Documents in NCLOB format are also stored in the AL16UTF16 character set regardless of the database character set or national character set. The storage space requirement is the same as for CLOB data. Document contents are converted to UTF-16 when they are inserted into a NCLOB column. If you want to store multilingual documents in a non-Unicode database, then choose NCLOB. However, content search on NCLOB with Oracle Text is not supported.

Documents in BLOB format are stored as they are. No data conversion occurs during insertion and retrieval.

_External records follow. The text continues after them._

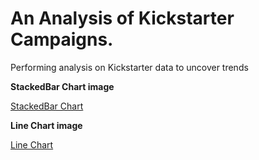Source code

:# An Analysis of Kickstarter Campaigns.

Performing analysis on Kickstarter data to uncover trends

**StackedBar Chart image**

[StackedBar Chart](ParentCategoryStackedBarChart.png)

**Line Chart image**

[Line Chart](PareCategoryLineChart.png)

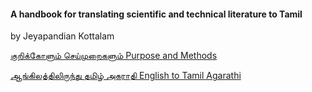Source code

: #### A handbook for translating scientific and technical literature to Tamil

by Jeyapandian Kottalam

[குறிக்கோளும் செய்முறைகளும் Purpose and Methods](Purpose-and-Methods.md)

[ஆங்கிலத்திலிருந்து தமிழ் அகராதி English to Tamil Agarathi](English-Tamil.md)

However, SQL string manipulation functions (such as LENGTH or SUBSTR) and collation functions (such as NLS_SORT and ORDER BY) cannot be applied to the BLOB data type.

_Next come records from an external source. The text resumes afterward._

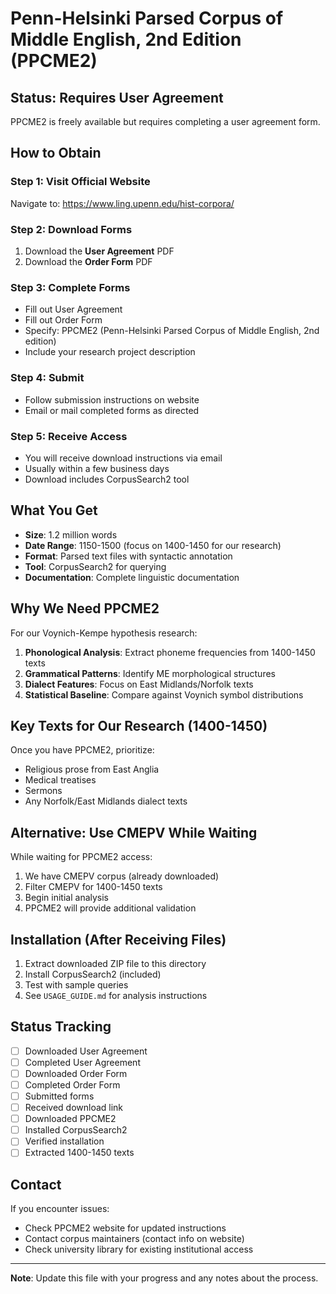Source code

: # Penn-Helsinki Parsed Corpus of Middle English, 2nd Edition (PPCME2)

## Status: Requires User Agreement

PPCME2 is freely available but requires completing a user agreement form.

## How to Obtain

### Step 1: Visit Official Website
Navigate to: https://www.ling.upenn.edu/hist-corpora/

### Step 2: Download Forms
1. Download the **User Agreement** PDF
2. Download the **Order Form** PDF

### Step 3: Complete Forms
- Fill out User Agreement
- Fill out Order Form
- Specify: PPCME2 (Penn-Helsinki Parsed Corpus of Middle English, 2nd edition)
- Include your research project description

### Step 4: Submit
- Follow submission instructions on website
- Email or mail completed forms as directed

### Step 5: Receive Access
- You will receive download instructions via email
- Usually within a few business days
- Download includes CorpusSearch2 tool

## What You Get

- **Size**: 1.2 million words
- **Date Range**: 1150-1500 (focus on 1400-1450 for our research)
- **Format**: Parsed text files with syntactic annotation
- **Tool**: CorpusSearch2 for querying
- **Documentation**: Complete linguistic documentation

## Why We Need PPCME2

For our Voynich-Kempe hypothesis research:

1. **Phonological Analysis**: Extract phoneme frequencies from 1400-1450 texts
2. **Grammatical Patterns**: Identify ME morphological structures
3. **Dialect Features**: Focus on East Midlands/Norfolk texts
4. **Statistical Baseline**: Compare against Voynich symbol distributions

## Key Texts for Our Research (1400-1450)

Once you have PPCME2, prioritize:
- Religious prose from East Anglia
- Medical treatises
- Sermons
- Any Norfolk/East Midlands dialect texts

## Alternative: Use CMEPV While Waiting

While waiting for PPCME2 access:
1. We have CMEPV corpus (already downloaded)
2. Filter CMEPV for 1400-1450 texts
3. Begin initial analysis
4. PPCME2 will provide additional validation

## Installation (After Receiving Files)

1. Extract downloaded ZIP file to this directory
2. Install CorpusSearch2 (included)
3. Test with sample queries
4. See `USAGE_GUIDE.md` for analysis instructions

## Status Tracking

- [ ] Downloaded User Agreement
- [ ] Completed User Agreement
- [ ] Downloaded Order Form
- [ ] Completed Order Form
- [ ] Submitted forms
- [ ] Received download link
- [ ] Downloaded PPCME2
- [ ] Installed CorpusSearch2
- [ ] Verified installation
- [ ] Extracted 1400-1450 texts

## Contact

If you encounter issues:
- Check PPCME2 website for updated instructions
- Contact corpus maintainers (contact info on website)
- Check university library for existing institutional access

---

**Note**: Update this file with your progress and any notes about the process.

The following table lists the advantages and disadvantages of the CLOBNCLOB, and BLOB data types when storing documents:

Table 6-3 Comparison of LOB Data Types for Document Storage

Data Types

Advantages

Disadvantages

CLOB

Content search support with Oracle Text

String manipulation support

Depends on database character set

Data conversion is necessary for insertion

Cannot store binary documents

NCLOB

Independent of database character set

String manipulation support

No content search support

Data conversion is necessary for insertion

Cannot store binary documents

BLOB

Independent of database character set

Content search support

No data conversion, data stored as is

Can store binary documents such as Microsoft Word or Microsoft Excel

No string manipulation support

Creating Indexes for Searching Multilingual Document Contents

Oracle Text enables you to build indexes for content search on multilingual documents stored in CLOB format and BLOB format. It uses a language-specific lexer to parse the CLOB or BLOB data and produces a list of searchable keywords.

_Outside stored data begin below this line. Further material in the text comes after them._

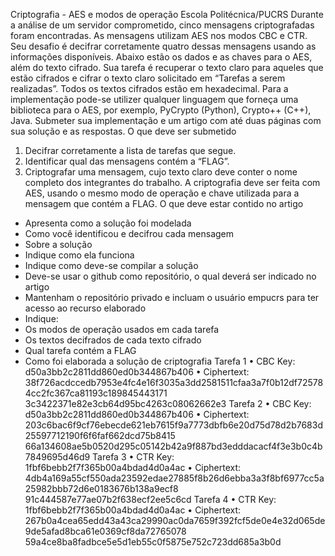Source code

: Criptografia - AES e modos de operação
Escola Politécnica/PUCRS
Durante a análise de um servidor comprometido, cinco mensagens criptografadas foram
encontradas. As mensagens utilizam AES nos modos CBC e CTR. Seu desafio é decifrar
corretamente quatro dessas mensagens usando as informações disponíveis.
Abaixo estão os dados e as chaves para o AES, além do texto cifrado. Sua tarefa é
recuperar o texto claro para aqueles que estão cifrados e cifrar o texto claro solicitado em
“Tarefas a serem realizadas”. Todos os textos cifrados estão em hexadecimal. Para a
implementação pode-se utilizer qualquer linguagem que forneça uma biblioteca para o
AES, por exemplo, PyCrypto (Python), Crypto++ (C++), Java.
Submeter sua implementação e um artigo com até duas páginas com sua solução e as
respostas.
O que deve ser submetido
1. Decifrar corretamente a lista de tarefas que segue.
2. Identificar qual das mensagens contém a “FLAG”.
3. Criptografar uma mensagem, cujo texto claro deve conter o nome completo dos
integrantes do trabalho. A criptografia deve ser feita com AES, usando o mesmo
modo de operação e chave utilizada para a mensagem que contém a FLAG.
O que deve estar contido no artigo
- Apresenta como a solução foi modelada
- Como você identificou e decifrou cada mensagem
- Sobre a solução
- Indique como ela funciona
- Indique como deve-se compilar a solução
- Deve-se usar o github como repositório, o qual deverá ser indicado no artigo
- Mantenham o repositório privado e incluam o usuário empucrs para ter
acesso ao recurso elaborado
- Indique:
- Os modos de operação usados em cada tarefa
- Os textos decifrados de cada texto cifrado
- Qual tarefa contém a FLAG
- Como foi elaborada a solução de criptografia
Tarefa 1
• CBC Key: d50a3bb2c2811dd860ed0b344867b406
• Ciphertext:
38f726acdccedb7953e4fc4e16f3035a3dd2581511cfaa3a7f0b12df725784cc2fc367ca81193c189845443171
3c3422371e82e3cb64d95bc4263c08062662e3
Tarefa 2
• CBC Key: d50a3bb2c2811dd860ed0b344867b406
• Ciphertext:
203c6bac6f9cf76ebecde621eb7615f9a7773dbfb6e20d75d78d2b7683d25597712190f6f6faf662dcd75b8415
66a134608ae5b0520d295c05142b42a9f887bd3edddacacf4f3e3b0c4b7849695d46d9
Tarefa 3
• CTR Key: 1fbf6bebb2f7f365b00a4bdad4d0a4ac
• Ciphertext:
4db4a169a55cf550ada23592edae27885f8b26d6ebba3a3f8bf6977cc5a25982bbb72d6e0183676b138a9ecf8
91c444587e77ae07b2f638ecf2ee5c6cd
Tarefa 4
• CTR Key: 1fbf6bebb2f7f365b00a4bdad4d0a4ac
• Ciphertext:
267b0a4cea65edd43a43ca29990ac0da7659f392fcf5de0e4e32d065de9de5afad8bca61e0369cf8da72765078
59a4ce8ba8fadbce5e5d1eb55c0f5875e752c723dd685a3b0d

Create a multilexer to search multilingual documents. The multilexer chooses a language-specific lexer for each row, based on a language column. This section describes the high level steps to create indexes for documents in multiple languages. It contains the following topics:

  1. Creating Multilexers

The first step in creating the multilexer is the creation of language-specific lexer preferences for each language supported. The following example creates English, German, and Japanese lexers with PL/SQL procedures:

ctx_ddl.create_preference('english_lexer', 'basic_lexer');

ctx_ddl.set_attribute('english_lexer','index_themes','yes');

ctx_ddl.create_preference('german_lexer', 'basic_lexer');

ctx_ddl.set_attribute('german_lexer','composite','german');

ctx_ddl.set_attribute('german_lexer','alternate_spelling','german');

ctx_ddl.set_attribute('german_lexer','mixed_case','yes');

ctx_ddl.create_preference('japanese_lexer', 'JAPANESE_VGRAM_LEXER');

After the language-specific lexer preferences are created, they need to be gathered together under a single multilexer preference. First, create the multilexer preference, using the MULTI_LEXER object:

ctx_ddl.create_preference('global_lexer','multi_lexer');

Now add the language-specific lexers to the multilexer preference using the add_sub_lexer call:

ctx_ddl.add_sub_lexer('global_lexer', 'german', 'german_lexer');

ctx_ddl.add_sub_lexer('global_lexer', 'japanese', 'japanese_lexer');

ctx_ddl.add_sub_lexer('global_lexer', 'default','english_lexer');

This nominates the german_lexer preference to handle German documents, the japanese_lexer preference to handle Japanese documents, and the english_lexer preference to handle everything else, using DEFAULT as the language.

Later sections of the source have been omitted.